The task: Go through the records below and show every line with the string "plus".

-- Opening Marker --

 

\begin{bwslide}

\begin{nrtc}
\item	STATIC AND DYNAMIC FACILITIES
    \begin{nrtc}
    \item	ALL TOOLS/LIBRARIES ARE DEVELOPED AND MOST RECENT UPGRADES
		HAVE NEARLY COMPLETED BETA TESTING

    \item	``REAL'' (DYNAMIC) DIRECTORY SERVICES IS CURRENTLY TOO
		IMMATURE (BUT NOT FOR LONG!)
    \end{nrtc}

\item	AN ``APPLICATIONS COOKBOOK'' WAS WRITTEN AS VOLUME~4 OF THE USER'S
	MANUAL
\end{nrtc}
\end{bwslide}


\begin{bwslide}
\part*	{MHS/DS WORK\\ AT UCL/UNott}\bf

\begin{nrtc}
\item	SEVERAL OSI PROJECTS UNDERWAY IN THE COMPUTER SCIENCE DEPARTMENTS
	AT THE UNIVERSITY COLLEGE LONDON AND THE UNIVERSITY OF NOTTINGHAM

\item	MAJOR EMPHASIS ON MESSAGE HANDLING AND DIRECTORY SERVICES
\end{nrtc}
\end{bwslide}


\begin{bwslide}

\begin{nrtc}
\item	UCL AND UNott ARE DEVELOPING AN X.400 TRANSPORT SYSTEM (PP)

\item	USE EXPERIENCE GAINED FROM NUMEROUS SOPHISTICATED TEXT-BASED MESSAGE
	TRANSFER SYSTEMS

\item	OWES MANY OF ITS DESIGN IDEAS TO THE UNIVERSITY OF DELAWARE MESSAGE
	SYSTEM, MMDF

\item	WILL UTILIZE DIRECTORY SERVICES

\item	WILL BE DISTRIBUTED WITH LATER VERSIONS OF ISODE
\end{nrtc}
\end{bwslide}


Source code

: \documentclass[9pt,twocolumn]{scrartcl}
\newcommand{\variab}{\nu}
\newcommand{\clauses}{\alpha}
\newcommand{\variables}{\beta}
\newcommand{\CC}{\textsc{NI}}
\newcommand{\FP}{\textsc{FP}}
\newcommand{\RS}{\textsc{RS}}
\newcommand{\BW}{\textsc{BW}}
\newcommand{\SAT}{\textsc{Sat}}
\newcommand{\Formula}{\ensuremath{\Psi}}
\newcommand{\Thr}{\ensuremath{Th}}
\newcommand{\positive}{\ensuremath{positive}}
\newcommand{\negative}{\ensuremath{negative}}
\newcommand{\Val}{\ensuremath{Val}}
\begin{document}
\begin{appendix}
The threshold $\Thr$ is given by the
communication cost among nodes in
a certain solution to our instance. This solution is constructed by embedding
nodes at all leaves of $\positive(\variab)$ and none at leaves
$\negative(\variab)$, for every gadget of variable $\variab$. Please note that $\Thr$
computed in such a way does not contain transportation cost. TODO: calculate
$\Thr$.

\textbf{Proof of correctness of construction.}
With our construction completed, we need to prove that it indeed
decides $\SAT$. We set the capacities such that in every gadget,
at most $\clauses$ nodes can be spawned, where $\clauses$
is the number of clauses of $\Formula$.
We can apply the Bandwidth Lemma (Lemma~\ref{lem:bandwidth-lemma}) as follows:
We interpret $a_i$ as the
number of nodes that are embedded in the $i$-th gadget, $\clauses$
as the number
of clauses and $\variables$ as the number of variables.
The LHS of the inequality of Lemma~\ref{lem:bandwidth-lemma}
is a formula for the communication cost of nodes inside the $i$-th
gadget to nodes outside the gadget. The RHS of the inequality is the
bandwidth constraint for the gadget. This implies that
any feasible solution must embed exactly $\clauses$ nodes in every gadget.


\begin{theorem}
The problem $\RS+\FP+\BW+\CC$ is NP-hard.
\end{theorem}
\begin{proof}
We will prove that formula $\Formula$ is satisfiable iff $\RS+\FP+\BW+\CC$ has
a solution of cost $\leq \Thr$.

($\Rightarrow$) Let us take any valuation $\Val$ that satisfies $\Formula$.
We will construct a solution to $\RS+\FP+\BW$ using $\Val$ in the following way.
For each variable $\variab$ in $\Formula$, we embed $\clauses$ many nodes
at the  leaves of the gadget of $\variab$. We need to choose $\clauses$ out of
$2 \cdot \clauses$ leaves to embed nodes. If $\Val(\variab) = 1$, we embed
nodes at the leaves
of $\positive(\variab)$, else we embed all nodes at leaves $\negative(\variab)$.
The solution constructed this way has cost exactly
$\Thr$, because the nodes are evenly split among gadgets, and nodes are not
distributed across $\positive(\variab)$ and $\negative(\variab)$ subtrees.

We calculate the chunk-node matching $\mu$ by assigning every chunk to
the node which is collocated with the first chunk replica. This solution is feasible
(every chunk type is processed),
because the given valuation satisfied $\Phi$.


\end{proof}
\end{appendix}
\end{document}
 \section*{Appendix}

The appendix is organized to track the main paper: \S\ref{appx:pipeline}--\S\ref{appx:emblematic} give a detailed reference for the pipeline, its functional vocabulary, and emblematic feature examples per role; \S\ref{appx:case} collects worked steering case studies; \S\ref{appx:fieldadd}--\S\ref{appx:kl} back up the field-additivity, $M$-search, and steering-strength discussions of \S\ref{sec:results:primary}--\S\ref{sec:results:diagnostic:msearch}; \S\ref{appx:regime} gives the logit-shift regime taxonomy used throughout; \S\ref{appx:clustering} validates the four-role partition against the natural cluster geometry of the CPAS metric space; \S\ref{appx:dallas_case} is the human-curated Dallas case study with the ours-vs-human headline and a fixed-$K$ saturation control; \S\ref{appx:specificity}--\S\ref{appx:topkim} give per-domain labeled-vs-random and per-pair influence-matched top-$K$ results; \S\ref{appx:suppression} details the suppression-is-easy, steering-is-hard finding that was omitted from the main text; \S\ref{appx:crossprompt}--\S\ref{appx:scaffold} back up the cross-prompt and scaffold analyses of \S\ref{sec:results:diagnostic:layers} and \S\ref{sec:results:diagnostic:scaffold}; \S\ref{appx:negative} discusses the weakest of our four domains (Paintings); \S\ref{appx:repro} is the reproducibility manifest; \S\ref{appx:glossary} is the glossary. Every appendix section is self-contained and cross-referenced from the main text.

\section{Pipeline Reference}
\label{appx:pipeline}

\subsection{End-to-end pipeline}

-- Closing Marker --
-- Opening Marker --

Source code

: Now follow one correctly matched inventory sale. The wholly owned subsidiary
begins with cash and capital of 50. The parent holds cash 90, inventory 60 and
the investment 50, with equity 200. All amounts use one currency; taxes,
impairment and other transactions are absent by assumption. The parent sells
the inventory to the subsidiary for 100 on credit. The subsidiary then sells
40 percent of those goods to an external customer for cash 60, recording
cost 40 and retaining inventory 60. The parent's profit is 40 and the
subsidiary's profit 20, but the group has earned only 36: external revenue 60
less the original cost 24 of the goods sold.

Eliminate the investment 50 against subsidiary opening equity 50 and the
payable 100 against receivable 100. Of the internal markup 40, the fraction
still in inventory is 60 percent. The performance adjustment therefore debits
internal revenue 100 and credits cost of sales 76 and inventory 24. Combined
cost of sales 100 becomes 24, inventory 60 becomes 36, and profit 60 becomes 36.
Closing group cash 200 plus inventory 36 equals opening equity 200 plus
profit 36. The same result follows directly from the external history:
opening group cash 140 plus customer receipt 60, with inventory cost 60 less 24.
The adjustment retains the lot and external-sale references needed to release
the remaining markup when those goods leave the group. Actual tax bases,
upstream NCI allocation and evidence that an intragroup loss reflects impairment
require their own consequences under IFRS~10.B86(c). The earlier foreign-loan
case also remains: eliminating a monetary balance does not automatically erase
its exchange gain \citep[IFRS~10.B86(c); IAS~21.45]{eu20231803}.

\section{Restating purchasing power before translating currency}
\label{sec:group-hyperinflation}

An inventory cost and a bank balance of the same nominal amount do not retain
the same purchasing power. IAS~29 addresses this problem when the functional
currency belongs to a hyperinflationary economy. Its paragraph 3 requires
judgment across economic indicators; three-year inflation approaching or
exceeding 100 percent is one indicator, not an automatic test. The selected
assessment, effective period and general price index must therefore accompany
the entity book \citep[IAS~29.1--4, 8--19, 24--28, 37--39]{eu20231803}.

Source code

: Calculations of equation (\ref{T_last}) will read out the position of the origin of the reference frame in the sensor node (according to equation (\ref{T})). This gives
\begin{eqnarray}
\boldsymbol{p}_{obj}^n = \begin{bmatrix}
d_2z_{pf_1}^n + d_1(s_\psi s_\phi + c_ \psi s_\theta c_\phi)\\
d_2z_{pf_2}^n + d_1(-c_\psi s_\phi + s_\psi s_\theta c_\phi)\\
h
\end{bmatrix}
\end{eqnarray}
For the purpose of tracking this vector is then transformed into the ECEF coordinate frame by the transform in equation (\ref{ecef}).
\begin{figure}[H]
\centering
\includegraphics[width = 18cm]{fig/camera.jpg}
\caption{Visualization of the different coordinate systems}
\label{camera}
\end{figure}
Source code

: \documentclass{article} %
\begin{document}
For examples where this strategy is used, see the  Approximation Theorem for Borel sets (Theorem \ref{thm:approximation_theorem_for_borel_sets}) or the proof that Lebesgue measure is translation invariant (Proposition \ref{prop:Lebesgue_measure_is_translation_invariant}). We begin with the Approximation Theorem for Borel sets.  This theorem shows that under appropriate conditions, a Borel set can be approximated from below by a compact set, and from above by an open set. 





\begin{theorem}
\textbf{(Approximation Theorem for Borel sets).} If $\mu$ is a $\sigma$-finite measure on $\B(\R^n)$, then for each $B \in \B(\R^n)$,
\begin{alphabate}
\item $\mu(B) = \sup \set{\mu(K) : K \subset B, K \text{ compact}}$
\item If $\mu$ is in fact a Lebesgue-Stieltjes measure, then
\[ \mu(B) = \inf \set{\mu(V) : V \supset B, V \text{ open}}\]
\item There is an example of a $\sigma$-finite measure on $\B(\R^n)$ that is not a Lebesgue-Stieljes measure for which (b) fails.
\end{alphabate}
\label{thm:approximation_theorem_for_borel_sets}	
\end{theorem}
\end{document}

-- Closing Marker --

Final answer:
Closing group cash 200 plus inventory 36 equals opening equity 200 plus
opening group cash 140 plus customer receipt 60, with inventory cost 60 less 24.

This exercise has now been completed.